(Stored data entries)
........

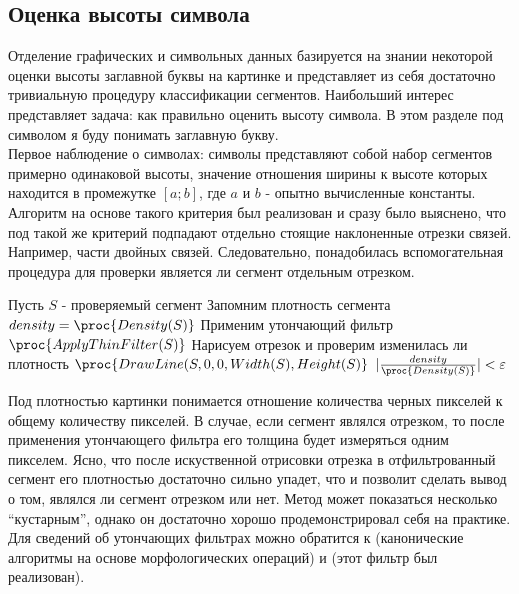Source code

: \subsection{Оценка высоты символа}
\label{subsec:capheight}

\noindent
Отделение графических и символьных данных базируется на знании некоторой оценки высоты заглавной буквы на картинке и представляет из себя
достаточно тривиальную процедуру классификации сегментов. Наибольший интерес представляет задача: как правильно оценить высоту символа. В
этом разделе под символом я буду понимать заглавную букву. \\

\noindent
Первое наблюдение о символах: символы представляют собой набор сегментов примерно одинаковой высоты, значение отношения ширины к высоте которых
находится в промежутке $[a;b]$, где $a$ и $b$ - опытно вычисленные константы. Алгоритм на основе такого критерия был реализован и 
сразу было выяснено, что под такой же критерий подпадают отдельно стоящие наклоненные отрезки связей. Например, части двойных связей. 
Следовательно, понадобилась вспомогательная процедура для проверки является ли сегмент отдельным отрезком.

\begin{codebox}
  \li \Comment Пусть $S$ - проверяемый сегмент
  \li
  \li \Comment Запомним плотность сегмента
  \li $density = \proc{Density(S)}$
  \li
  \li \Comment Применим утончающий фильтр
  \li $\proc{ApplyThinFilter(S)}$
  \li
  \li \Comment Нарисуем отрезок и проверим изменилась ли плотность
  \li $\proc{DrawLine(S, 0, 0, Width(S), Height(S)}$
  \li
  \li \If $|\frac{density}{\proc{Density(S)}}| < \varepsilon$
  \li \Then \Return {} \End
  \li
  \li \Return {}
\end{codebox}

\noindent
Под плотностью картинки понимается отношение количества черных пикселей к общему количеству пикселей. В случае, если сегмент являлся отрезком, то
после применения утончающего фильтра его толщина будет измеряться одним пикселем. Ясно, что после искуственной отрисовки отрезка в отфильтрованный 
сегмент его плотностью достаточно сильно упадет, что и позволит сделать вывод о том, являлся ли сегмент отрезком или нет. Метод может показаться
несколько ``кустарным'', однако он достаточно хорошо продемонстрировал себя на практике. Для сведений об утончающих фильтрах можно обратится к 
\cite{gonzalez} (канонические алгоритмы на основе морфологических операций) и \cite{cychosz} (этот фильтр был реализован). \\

........

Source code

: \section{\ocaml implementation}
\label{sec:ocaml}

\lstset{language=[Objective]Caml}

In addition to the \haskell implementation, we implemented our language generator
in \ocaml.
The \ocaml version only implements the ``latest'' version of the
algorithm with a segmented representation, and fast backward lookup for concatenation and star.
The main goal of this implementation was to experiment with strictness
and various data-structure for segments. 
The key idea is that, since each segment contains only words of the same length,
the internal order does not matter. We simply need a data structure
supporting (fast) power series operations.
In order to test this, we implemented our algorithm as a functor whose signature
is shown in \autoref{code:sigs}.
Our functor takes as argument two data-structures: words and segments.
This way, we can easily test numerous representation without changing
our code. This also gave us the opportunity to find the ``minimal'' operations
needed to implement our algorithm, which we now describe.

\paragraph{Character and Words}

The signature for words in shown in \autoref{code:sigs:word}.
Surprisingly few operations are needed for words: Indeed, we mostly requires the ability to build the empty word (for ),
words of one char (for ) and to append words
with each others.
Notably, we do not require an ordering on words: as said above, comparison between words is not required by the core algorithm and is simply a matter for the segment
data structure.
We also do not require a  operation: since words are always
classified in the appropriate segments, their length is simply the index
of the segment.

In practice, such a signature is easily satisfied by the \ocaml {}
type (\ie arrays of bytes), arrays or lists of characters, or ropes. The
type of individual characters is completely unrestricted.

........

Exercise prompt | Filter on the word "плотностью": copy each matching line from the entries above.

Solution to this exercise |
Под плотностью картинки понимается отношение количества черных пикселей к общему количеству пикселей. В случае, если сегмент являлся отрезком, то
сегмент его плотностью достаточно сильно упадет, что и позволит сделать вывод о том, являлся ли сегмент отрезком или нет. Метод может показаться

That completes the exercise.